The success of the information highway is blurring some to the existing distinctions in the many steps of the selling process.
As a result – and this is what we have always said about direct marketing – companies are able to allow customers to do business with them in any way customers choose: by phone, by mail, via the Internet. Choice is the issue.
Success (defined as acceptance) of the information highway is clear when you look at the widespread use of e-mail to transact ‘information’ among consumers.
But there is more.
If what the company sells can be transmitted via the Internet (like music normally sold through cds, or computer games normally sold through diskettes), I believe we will shortly start seeing a shift to transactions via the information highway (resolving first the issue of encrypting data is key.)

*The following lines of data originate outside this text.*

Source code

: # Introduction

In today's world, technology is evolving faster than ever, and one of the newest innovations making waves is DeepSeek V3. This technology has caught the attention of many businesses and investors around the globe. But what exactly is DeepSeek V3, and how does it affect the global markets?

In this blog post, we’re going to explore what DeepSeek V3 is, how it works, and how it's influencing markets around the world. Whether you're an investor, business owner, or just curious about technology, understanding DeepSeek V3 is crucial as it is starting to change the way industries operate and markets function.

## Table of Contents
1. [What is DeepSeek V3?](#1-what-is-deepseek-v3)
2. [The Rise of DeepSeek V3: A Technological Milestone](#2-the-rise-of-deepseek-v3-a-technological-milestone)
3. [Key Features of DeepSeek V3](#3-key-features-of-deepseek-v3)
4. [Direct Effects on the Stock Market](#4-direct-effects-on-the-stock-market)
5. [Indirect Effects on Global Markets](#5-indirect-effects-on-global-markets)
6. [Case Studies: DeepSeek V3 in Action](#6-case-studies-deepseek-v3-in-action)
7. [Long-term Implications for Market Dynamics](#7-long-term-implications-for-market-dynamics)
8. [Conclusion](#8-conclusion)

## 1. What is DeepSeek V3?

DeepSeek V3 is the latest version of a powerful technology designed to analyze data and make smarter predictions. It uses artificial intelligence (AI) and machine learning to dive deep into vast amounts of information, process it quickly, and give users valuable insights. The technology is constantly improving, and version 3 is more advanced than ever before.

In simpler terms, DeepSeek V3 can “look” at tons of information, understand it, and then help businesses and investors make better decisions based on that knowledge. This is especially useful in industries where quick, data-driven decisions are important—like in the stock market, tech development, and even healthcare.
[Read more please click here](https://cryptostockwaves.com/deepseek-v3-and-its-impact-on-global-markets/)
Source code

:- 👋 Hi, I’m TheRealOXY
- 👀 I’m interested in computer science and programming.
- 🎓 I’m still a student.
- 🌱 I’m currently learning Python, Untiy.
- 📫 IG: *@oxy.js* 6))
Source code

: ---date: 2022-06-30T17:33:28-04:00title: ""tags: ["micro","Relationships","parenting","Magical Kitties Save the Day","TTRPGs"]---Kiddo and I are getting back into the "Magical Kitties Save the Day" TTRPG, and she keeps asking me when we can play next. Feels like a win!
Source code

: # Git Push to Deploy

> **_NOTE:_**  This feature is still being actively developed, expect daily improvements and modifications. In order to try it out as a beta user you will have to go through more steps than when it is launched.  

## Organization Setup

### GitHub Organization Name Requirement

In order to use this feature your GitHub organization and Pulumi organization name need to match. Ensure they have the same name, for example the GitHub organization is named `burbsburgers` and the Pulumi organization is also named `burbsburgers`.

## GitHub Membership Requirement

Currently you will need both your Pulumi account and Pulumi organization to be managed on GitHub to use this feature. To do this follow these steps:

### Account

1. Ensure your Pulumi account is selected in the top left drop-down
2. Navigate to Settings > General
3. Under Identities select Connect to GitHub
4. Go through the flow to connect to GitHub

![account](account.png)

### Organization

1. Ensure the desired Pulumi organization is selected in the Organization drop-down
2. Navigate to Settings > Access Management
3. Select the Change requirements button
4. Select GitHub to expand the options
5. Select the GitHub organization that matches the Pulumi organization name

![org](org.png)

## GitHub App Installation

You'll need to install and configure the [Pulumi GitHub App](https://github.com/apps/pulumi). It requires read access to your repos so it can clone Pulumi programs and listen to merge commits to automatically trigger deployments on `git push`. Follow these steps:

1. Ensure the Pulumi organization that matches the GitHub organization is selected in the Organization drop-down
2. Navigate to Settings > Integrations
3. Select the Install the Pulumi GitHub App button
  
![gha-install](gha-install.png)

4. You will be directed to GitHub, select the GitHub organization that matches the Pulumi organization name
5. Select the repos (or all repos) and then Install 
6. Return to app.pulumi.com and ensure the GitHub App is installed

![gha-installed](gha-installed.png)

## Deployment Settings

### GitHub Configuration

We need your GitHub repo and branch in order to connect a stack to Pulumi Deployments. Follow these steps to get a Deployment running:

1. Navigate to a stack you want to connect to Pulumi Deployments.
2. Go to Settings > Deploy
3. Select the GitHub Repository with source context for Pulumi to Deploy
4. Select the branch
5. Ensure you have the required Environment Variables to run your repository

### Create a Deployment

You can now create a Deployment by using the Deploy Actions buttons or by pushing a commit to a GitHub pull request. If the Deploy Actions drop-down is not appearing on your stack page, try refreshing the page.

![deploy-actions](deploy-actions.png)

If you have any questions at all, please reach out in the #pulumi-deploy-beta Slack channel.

And then there is the issue of positioning.
Just like if a company does not have voice mail, it is sometimes perceived as not being ‘with it,’ a company not having a domain on the Internet to offer its customers (or at least a page), will be perceived as ‘backwards’ by many.
But the information highway becoming ‘a principal means of selling goods and services?’ Not in the near future – but, so what? It will still be wildly successful in its own right.
Personally, I am preparing for the transition by educating myself, and by consuming and transacting in the new reality.
I subscribe to commercial online services (eWorld and aol) as well as ‘surf the Net’ regularly.
I explore what other companies are doing. I use my e-mail. I read as much as I can on information highway (online, and in books and magazines. too.)
From a professional standpoint, we at Intrawest are working on our own home pages on the Internet (some are already online and we expect to publish the complete ‘set’ by the end of April.)
We’ll provide information on the company, as well as on what most people who look us up are interested in: skiing.
The objective of all this effort is to reach our prospects and customers in ‘one more way.’
Ten years from now, the majority of upper- and middle-class households in North America will have a home computer and will be plugged in to the Internet and/or to a commercial online service.
As a result, the dissemination of information via the information highway will be as commonplace as calling a 1-800 number is today (and think where that was 10 years ago.)
Also, 10 years from now, more and more of the millions of university students in North America today on the Internet will have become consumers.
Totally adept at the new method of communication, plus now with disposable income, these new consumers will develop an increasing reliance on the information highway to buy goods and services.
Also, and I know this by watching my own two young children interact with the information highway, I can rather safely predict an even greater fracturing of television viewing audiences: ‘surfing the Internet’ takes a lot of leisure time away from watching tv. And, apparently, is a whole lot more fun.
As a result, 10 years from now, we the marketers will have thought of interesting and exciting ways to attract our target markets to our Web pages.
And once they find us, we’ll make sure their time with us is valuable to them.